● Brief: Please copy every line from the records below that contains the string "lpthread".

(Data records)
··········
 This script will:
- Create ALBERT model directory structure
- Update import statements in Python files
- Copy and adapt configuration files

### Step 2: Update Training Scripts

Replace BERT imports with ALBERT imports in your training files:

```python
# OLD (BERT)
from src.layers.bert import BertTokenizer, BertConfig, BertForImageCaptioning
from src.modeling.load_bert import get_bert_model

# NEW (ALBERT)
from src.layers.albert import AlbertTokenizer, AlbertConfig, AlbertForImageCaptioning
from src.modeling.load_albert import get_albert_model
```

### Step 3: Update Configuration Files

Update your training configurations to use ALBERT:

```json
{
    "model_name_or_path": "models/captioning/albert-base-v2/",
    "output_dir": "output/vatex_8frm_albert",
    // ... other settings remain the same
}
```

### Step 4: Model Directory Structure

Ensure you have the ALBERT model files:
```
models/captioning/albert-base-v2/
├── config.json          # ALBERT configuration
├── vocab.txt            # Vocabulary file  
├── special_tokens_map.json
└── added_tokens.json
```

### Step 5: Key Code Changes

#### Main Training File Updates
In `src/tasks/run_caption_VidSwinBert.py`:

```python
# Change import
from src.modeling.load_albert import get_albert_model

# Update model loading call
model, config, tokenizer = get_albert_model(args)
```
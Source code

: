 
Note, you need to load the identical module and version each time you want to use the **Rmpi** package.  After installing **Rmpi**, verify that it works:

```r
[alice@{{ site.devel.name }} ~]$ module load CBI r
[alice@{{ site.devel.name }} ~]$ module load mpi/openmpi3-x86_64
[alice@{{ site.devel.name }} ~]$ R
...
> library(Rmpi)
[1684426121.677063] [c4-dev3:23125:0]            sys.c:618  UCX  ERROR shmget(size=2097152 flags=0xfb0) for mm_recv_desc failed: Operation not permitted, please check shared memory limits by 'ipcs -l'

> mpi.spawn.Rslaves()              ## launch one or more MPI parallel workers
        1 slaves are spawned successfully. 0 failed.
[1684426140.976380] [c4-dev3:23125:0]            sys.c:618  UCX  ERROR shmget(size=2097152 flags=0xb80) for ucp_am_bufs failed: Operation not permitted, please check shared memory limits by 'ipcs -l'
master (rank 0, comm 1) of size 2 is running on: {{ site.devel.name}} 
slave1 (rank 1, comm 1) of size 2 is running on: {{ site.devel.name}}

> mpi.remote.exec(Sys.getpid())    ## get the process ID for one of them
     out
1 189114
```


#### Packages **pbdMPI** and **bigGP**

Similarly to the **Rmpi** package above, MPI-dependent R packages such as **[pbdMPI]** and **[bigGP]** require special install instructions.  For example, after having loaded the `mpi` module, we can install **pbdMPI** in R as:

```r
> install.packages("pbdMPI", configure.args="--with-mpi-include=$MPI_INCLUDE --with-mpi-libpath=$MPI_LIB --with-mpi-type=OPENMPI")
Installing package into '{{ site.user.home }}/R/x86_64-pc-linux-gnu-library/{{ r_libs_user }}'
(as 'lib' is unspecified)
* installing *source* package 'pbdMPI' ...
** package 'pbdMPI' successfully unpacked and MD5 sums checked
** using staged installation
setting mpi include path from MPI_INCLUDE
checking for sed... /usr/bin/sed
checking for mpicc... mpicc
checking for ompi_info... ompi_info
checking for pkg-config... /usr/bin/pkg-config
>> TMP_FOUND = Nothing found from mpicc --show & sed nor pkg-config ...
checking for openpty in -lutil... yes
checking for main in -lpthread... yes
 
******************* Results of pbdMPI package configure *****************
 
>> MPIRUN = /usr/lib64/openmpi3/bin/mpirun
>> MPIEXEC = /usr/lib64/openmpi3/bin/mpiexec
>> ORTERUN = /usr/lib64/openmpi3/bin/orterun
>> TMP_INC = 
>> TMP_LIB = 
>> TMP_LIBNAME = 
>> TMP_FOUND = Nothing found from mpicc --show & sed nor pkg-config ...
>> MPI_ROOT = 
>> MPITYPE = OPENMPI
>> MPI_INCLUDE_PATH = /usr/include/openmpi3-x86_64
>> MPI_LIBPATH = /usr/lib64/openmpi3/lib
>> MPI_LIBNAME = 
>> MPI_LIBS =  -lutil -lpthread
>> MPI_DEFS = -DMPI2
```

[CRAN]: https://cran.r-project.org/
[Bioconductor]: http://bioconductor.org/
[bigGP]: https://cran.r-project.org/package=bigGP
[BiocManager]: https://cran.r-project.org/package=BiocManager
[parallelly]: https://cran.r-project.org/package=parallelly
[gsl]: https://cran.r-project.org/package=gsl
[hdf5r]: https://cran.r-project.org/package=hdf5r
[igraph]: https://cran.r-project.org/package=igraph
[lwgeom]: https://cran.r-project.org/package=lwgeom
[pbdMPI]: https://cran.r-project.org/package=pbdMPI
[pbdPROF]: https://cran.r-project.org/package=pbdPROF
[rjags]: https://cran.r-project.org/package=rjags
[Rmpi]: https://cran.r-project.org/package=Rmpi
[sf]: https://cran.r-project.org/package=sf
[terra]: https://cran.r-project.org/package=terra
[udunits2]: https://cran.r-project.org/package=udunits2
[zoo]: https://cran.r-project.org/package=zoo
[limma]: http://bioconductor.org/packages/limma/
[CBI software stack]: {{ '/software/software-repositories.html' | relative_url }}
··········
● Result:
checking for main in -lpthread... yes
>> MPI_LIBS =  -lutil -lpthread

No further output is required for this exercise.